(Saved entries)
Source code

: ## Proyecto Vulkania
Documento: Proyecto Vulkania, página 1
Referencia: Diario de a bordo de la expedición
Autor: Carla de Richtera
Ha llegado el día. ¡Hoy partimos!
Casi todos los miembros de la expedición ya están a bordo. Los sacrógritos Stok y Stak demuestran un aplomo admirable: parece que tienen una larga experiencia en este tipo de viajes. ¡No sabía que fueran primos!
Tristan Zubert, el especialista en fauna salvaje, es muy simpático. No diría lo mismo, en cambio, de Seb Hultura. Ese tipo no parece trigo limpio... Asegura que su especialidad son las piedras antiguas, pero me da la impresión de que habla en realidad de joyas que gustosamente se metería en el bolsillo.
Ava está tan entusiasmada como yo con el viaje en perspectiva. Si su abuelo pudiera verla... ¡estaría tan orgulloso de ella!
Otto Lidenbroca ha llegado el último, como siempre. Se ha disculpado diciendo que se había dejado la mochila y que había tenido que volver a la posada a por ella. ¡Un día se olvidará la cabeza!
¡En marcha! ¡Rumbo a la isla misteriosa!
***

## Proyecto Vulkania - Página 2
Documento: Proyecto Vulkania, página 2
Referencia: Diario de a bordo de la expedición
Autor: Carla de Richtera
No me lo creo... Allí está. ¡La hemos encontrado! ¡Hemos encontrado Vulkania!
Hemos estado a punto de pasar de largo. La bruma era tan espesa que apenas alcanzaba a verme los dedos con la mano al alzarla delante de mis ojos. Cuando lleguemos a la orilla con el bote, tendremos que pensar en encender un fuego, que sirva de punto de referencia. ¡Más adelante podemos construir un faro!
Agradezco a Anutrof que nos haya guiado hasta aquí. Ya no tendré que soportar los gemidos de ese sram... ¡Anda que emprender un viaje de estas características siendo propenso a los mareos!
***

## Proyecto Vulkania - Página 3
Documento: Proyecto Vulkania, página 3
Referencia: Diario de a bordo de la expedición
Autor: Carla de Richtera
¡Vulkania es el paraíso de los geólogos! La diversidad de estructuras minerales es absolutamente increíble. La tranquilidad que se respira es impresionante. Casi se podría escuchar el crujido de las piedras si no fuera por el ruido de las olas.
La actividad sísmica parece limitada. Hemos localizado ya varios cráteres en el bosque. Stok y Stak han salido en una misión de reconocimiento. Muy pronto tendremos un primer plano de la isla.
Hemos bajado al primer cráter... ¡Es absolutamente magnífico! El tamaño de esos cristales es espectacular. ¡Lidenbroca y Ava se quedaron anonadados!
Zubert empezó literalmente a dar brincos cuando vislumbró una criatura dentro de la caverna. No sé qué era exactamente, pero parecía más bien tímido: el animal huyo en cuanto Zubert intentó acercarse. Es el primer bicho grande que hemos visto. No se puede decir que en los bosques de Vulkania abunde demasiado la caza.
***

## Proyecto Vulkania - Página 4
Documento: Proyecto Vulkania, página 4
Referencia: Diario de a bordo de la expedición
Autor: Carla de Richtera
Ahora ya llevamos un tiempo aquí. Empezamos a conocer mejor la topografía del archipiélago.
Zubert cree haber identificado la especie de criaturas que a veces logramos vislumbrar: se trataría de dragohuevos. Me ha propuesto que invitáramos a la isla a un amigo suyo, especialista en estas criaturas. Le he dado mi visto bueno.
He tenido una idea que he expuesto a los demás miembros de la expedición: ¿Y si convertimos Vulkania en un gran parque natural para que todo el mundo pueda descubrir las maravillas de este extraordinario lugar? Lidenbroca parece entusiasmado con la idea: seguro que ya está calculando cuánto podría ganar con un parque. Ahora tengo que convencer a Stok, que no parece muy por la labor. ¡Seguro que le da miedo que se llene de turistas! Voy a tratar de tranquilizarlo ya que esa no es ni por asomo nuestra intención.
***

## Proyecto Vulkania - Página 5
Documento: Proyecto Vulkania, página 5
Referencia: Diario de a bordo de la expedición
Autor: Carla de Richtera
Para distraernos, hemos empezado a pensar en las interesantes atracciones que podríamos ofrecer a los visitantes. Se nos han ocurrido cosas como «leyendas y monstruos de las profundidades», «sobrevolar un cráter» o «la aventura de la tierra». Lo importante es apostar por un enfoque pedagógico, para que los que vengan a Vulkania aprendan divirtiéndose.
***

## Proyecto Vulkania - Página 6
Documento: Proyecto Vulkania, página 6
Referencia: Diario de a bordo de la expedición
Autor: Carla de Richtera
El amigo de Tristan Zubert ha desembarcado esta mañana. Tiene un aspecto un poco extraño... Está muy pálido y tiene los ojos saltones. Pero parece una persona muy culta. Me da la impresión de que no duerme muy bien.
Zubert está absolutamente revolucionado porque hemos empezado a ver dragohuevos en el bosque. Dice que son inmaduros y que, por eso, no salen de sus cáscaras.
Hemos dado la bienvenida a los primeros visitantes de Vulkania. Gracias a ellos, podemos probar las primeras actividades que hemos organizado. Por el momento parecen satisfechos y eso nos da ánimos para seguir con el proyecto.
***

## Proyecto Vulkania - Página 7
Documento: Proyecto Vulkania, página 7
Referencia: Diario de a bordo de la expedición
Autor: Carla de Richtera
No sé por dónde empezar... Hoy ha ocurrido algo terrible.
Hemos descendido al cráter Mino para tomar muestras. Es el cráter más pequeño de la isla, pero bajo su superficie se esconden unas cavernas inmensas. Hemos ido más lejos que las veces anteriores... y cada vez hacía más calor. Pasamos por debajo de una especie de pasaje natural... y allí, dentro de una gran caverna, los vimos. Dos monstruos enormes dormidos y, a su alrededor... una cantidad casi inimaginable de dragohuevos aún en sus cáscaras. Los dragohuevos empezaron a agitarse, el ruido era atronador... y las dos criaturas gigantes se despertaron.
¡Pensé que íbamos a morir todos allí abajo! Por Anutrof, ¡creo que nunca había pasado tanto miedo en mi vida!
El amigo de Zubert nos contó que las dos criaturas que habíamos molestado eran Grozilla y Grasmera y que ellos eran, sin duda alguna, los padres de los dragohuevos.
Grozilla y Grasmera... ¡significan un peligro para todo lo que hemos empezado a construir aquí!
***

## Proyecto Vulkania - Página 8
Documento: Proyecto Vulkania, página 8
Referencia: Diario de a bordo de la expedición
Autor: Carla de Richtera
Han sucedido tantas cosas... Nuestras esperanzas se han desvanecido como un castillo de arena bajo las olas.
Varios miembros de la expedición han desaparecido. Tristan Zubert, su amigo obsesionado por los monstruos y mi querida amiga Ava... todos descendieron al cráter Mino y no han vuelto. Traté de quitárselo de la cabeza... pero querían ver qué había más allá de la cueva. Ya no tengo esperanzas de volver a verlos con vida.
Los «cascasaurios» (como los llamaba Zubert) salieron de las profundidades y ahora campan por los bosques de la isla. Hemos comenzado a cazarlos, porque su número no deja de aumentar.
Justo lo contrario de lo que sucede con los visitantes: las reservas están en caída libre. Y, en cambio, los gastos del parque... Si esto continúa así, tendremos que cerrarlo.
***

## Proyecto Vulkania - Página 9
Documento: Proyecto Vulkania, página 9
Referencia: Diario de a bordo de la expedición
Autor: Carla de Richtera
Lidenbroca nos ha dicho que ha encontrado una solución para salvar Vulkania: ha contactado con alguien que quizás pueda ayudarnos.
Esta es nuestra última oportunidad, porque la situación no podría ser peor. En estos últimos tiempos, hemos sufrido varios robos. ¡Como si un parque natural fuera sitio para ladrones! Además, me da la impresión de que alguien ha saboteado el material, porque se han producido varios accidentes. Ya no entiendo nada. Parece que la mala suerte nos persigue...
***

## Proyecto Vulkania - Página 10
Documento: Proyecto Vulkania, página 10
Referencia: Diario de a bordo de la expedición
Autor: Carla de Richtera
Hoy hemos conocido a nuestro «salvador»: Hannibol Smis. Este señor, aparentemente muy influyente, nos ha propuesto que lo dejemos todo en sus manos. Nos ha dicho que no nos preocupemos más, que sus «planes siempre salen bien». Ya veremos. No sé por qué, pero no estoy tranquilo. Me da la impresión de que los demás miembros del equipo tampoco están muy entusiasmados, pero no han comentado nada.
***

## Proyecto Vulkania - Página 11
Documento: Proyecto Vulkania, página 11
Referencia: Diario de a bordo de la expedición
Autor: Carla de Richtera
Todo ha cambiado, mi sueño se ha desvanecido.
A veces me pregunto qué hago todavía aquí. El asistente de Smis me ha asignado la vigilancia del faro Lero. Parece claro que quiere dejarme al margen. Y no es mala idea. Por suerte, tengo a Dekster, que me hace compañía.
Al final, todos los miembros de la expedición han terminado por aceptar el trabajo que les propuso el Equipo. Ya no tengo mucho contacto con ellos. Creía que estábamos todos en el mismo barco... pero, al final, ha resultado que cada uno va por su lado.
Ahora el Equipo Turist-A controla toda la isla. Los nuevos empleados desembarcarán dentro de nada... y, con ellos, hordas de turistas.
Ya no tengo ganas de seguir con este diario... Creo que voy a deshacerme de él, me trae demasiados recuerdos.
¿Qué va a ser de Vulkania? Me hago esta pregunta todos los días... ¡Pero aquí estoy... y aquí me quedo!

To do: What are the lines from the one with "Documento: Proyecto Vulkania, página 10" through the end of the entries? Give them again exactly, both end lines included.

Solution to this task:
Documento: Proyecto Vulkania, página 10
Referencia: Diario de a bordo de la expedición
Autor: Carla de Richtera
Hoy hemos conocido a nuestro «salvador»: Hannibol Smis. Este señor, aparentemente muy influyente, nos ha propuesto que lo dejemos todo en sus manos. Nos ha dicho que no nos preocupemos más, que sus «planes siempre salen bien». Ya veremos. No sé por qué, pero no estoy tranquilo. Me da la impresión de que los demás miembros del equipo tampoco están muy entusiasmados, pero no han comentado nada.
***

## Proyecto Vulkania - Página 11
Documento: Proyecto Vulkania, página 11
Referencia: Diario de a bordo de la expedición
Autor: Carla de Richtera
Todo ha cambiado, mi sueño se ha desvanecido.
A veces me pregunto qué hago todavía aquí. El asistente de Smis me ha asignado la vigilancia del faro Lero. Parece claro que quiere dejarme al margen. Y no es mala idea. Por suerte, tengo a Dekster, que me hace compañía.
Al final, todos los miembros de la expedición han terminado por aceptar el trabajo que les propuso el Equipo. Ya no tengo mucho contacto con ellos. Creía que estábamos todos en el mismo barco... pero, al final, ha resultado que cada uno va por su lado.
Ahora el Equipo Turist-A controla toda la isla. Los nuevos empleados desembarcarán dentro de nada... y, con ellos, hordas de turistas.
Ya no tengo ganas de seguir con este diario... Creo que voy a deshacerme de él, me trae demasiados recuerdos.
¿Qué va a ser de Vulkania? Me hago esta pregunta todos los días... ¡Pero aquí estoy... y aquí me quedo!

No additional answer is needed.